• [What you need to do]: Word for word, copy the records and drop the pictures.

(Stored items from a collection)
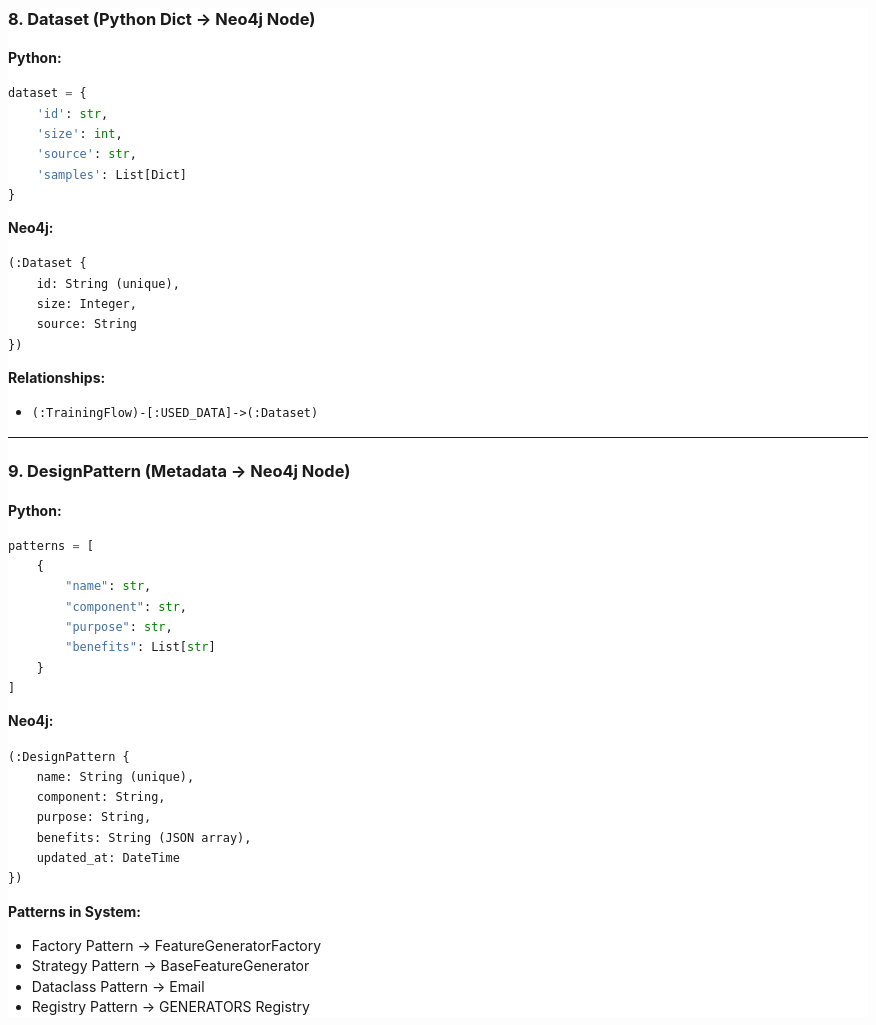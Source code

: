 ### 8. Dataset (Python Dict → Neo4j Node)

**Python:**
```python
dataset = {
    'id': str,
    'size': int,
    'source': str,
    'samples': List[Dict]
}
```

**Neo4j:**
```cypher
(:Dataset {
    id: String (unique),
    size: Integer,
    source: String
})
```

**Relationships:**
- `(:TrainingFlow)-[:USED_DATA]->(:Dataset)`

---

### 9. DesignPattern (Metadata → Neo4j Node)

**Python:**
```python
patterns = [
    {
        "name": str,
        "component": str,
        "purpose": str,
        "benefits": List[str]
    }
]
```

**Neo4j:**
```cypher
(:DesignPattern {
    name: String (unique),
    component: String,
    purpose: String,
    benefits: String (JSON array),
    updated_at: DateTime
})
```

**Patterns in System:**
- Factory Pattern → FeatureGeneratorFactory
- Strategy Pattern → BaseFeatureGenerator
- Dataclass Pattern → Email
- Registry Pattern → GENERATORS Registry
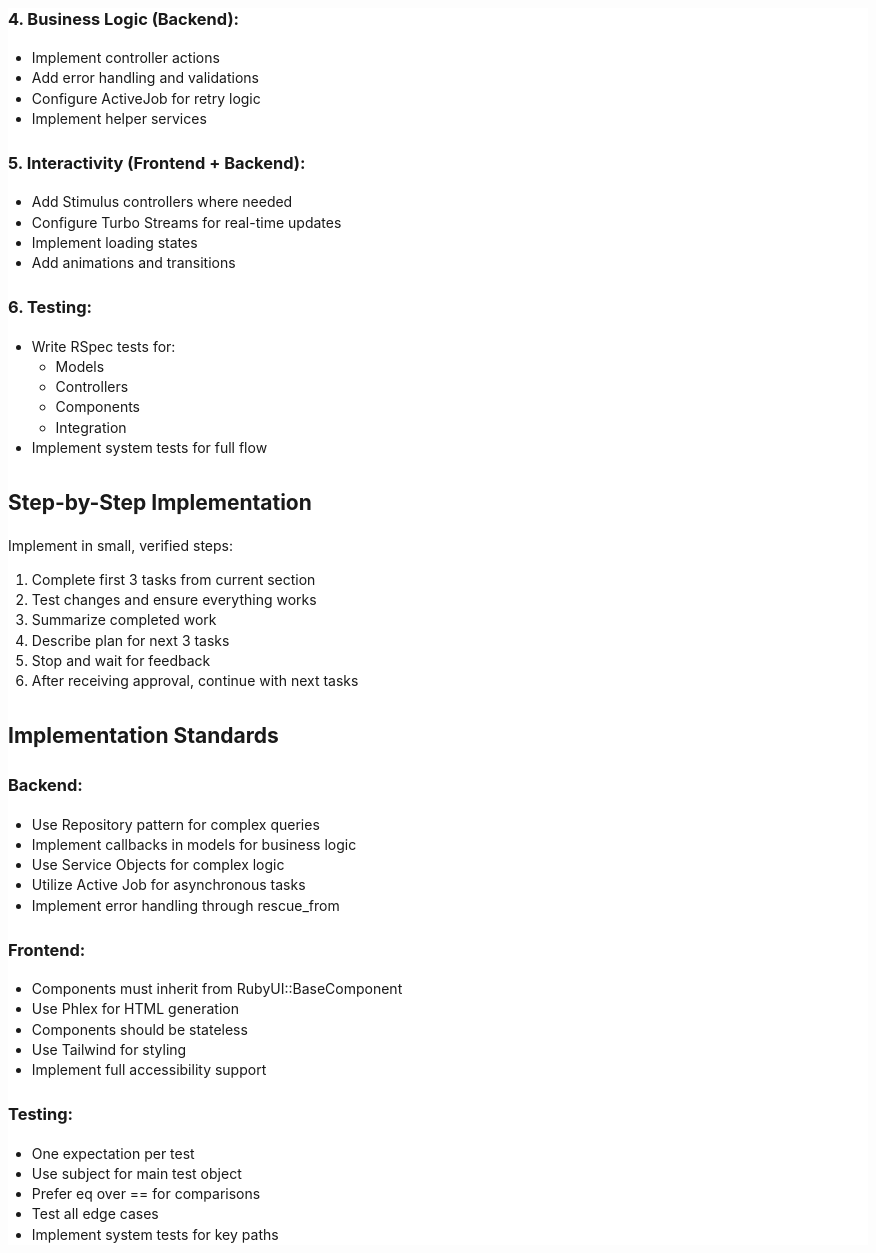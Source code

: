 ### 4. Business Logic (Backend):
- Implement controller actions
- Add error handling and validations
- Configure ActiveJob for retry logic
- Implement helper services

### 5. Interactivity (Frontend + Backend):
- Add Stimulus controllers where needed
- Configure Turbo Streams for real-time updates
- Implement loading states
- Add animations and transitions

### 6. Testing:
- Write RSpec tests for:
  - Models
  - Controllers
  - Components
  - Integration
- Implement system tests for full flow

## Step-by-Step Implementation

Implement in small, verified steps:

1. Complete first 3 tasks from current section
2. Test changes and ensure everything works
3. Summarize completed work
4. Describe plan for next 3 tasks
5. Stop and wait for feedback
6. After receiving approval, continue with next tasks

## Implementation Standards

### Backend:
- Use Repository pattern for complex queries
- Implement callbacks in models for business logic
- Use Service Objects for complex logic
- Utilize Active Job for asynchronous tasks
- Implement error handling through rescue_from

### Frontend:
- Components must inherit from RubyUI::BaseComponent
- Use Phlex for HTML generation
- Components should be stateless
- Use Tailwind for styling
- Implement full accessibility support

### Testing:
- One expectation per test
- Use subject for main test object
- Prefer eq over == for comparisons
- Test all edge cases
- Implement system tests for key paths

• [Response below]:
Source code

: ### 8. Dataset (Python Dict → Neo4j Node)

**Python:**
```python
dataset = {
    'id': str,
    'size': int,
    'source': str,
    'samples': List[Dict]
}
```

**Neo4j:**
```cypher
(:Dataset {
    id: String (unique),
    size: Integer,
    source: String
})
```

**Relationships:**
- `(:TrainingFlow)-[:USED_DATA]->(:Dataset)`

---

### 9. DesignPattern (Metadata → Neo4j Node)

**Python:**
```python
patterns = [
    {
        "name": str,
        "component": str,
        "purpose": str,
        "benefits": List[str]
    }
]
```

**Neo4j:**
```cypher
(:DesignPattern {
    name: String (unique),
    component: String,
    purpose: String,
    benefits: String (JSON array),
    updated_at: DateTime
})
```

**Patterns in System:**
- Factory Pattern → FeatureGeneratorFactory
- Strategy Pattern → BaseFeatureGenerator
- Dataclass Pattern → Email
- Registry Pattern → GENERATORS Registry
Source code

: ### 4. Business Logic (Backend):
- Implement controller actions
- Add error handling and validations
- Configure ActiveJob for retry logic
- Implement helper services

### 5. Interactivity (Frontend + Backend):
- Add Stimulus controllers where needed
- Configure Turbo Streams for real-time updates
- Implement loading states
- Add animations and transitions

### 6. Testing:
- Write RSpec tests for:
  - Models
  - Controllers
  - Components
  - Integration
- Implement system tests for full flow

## Step-by-Step Implementation

Implement in small, verified steps:

1. Complete first 3 tasks from current section
2. Test changes and ensure everything works
3. Summarize completed work
4. Describe plan for next 3 tasks
5. Stop and wait for feedback
6. After receiving approval, continue with next tasks

## Implementation Standards

### Backend:
- Use Repository pattern for complex queries
- Implement callbacks in models for business logic
- Use Service Objects for complex logic
- Utilize Active Job for asynchronous tasks
- Implement error handling through rescue_from

### Frontend:
- Components must inherit from RubyUI::BaseComponent
- Use Phlex for HTML generation
- Components should be stateless
- Use Tailwind for styling
- Implement full accessibility support

### Testing:
- One expectation per test
- Use subject for main test object
- Prefer eq over == for comparisons
- Test all edge cases
- Implement system tests for key paths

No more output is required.